THE INPUT
============================================================

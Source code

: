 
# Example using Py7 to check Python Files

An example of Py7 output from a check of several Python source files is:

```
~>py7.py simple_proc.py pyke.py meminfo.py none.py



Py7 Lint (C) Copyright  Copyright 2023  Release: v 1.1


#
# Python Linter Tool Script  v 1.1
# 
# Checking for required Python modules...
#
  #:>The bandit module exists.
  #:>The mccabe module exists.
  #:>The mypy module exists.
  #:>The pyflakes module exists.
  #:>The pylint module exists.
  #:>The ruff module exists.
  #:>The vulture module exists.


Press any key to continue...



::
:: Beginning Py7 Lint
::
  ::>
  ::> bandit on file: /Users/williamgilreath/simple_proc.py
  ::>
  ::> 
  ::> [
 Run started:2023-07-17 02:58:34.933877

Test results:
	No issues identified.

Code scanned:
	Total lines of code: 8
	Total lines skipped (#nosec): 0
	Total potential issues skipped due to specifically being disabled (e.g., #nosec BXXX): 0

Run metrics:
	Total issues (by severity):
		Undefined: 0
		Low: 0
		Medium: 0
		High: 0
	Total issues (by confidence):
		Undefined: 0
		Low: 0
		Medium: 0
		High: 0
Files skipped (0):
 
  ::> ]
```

============================================================

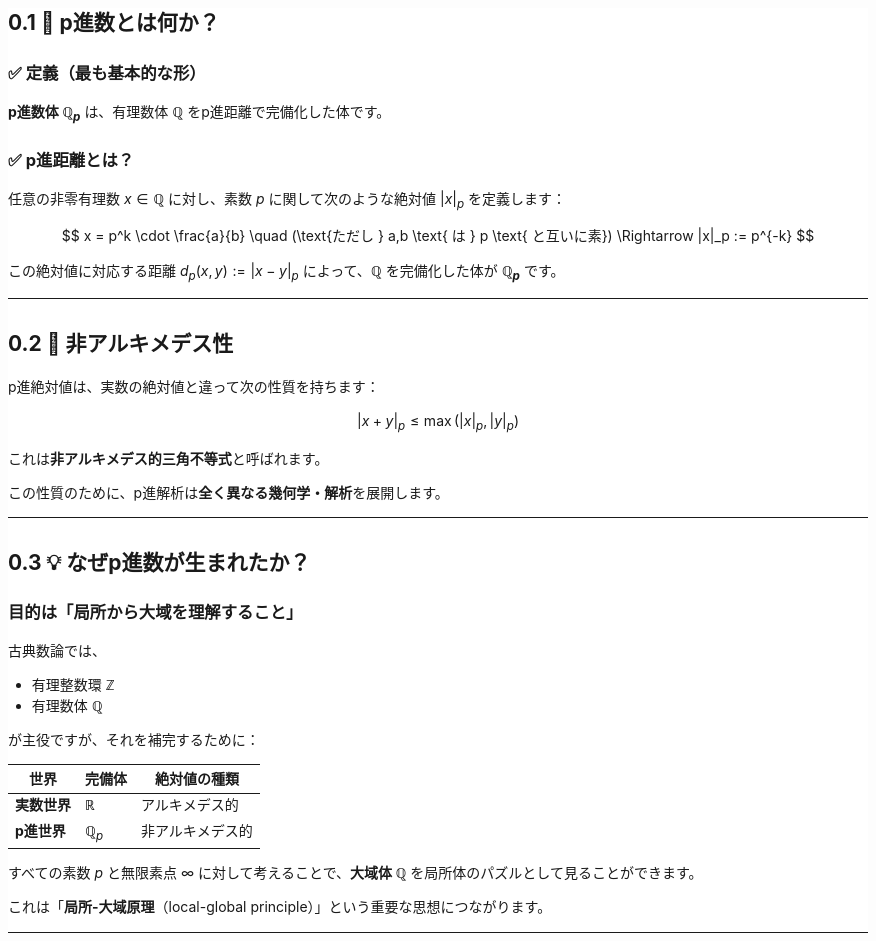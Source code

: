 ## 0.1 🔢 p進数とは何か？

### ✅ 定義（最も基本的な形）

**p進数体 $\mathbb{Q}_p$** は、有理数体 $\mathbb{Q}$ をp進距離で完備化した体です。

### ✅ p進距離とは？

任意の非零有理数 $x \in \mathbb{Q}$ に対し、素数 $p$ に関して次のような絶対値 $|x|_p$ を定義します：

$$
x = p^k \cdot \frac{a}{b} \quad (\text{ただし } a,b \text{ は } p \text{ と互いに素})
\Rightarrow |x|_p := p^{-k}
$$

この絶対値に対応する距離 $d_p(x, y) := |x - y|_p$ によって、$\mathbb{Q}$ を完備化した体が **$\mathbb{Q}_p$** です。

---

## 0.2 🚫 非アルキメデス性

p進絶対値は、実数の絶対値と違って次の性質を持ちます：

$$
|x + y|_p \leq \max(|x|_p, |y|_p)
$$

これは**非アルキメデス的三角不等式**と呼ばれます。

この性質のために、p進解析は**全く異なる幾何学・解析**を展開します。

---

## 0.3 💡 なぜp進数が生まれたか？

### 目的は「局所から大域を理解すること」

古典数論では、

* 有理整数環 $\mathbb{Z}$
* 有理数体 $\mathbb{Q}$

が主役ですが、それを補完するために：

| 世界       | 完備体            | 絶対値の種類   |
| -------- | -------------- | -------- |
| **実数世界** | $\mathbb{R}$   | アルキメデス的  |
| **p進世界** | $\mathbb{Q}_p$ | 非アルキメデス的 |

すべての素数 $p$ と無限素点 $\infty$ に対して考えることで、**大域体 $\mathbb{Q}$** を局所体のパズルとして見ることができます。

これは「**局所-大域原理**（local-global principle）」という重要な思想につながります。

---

============================================================

Where a line in the material above holds "Python", copy that line.

# Example using Py7 to check Python Files
An example of Py7 output from a check of several Python source files is:
# Python Linter Tool Script  v 1.1
# Checking for required Python modules...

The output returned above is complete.